▶ **Task to complete**
From first line to last, write out the data precisely as shown.

──────── Source material

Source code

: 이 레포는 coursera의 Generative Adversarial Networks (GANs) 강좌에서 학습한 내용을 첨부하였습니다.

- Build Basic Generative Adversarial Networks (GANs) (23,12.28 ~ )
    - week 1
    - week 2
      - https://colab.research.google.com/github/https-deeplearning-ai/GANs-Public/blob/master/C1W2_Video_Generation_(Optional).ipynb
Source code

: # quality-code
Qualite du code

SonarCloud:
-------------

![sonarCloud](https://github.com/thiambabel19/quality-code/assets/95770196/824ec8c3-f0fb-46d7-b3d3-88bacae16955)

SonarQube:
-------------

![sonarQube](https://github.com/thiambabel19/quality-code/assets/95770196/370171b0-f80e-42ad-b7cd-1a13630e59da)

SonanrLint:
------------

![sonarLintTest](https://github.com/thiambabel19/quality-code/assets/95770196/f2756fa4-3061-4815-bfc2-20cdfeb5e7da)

────────────────

▶ **Result below**
Source code

: 이 레포는 coursera의 Generative Adversarial Networks (GANs) 강좌에서 학습한 내용을 첨부하였습니다.

- Build Basic Generative Adversarial Networks (GANs) (23,12.28 ~ )
    - week 1
    - week 2
      - https://colab.research.google.com/github/https-deeplearning-ai/GANs-Public/blob/master/C1W2_Video_Generation_(Optional).ipynb
Source code

: # quality-code
Qualite du code

SonarCloud:
-------------

![sonarCloud](https://github.com/thiambabel19/quality-code/assets/95770196/824ec8c3-f0fb-46d7-b3d3-88bacae16955)

SonarQube:
-------------

![sonarQube](https://github.com/thiambabel19/quality-code/assets/95770196/370171b0-f80e-42ad-b7cd-1a13630e59da)

SonanrLint:
------------

![sonarLintTest](https://github.com/thiambabel19/quality-code/assets/95770196/f2756fa4-3061-4815-bfc2-20cdfeb5e7da)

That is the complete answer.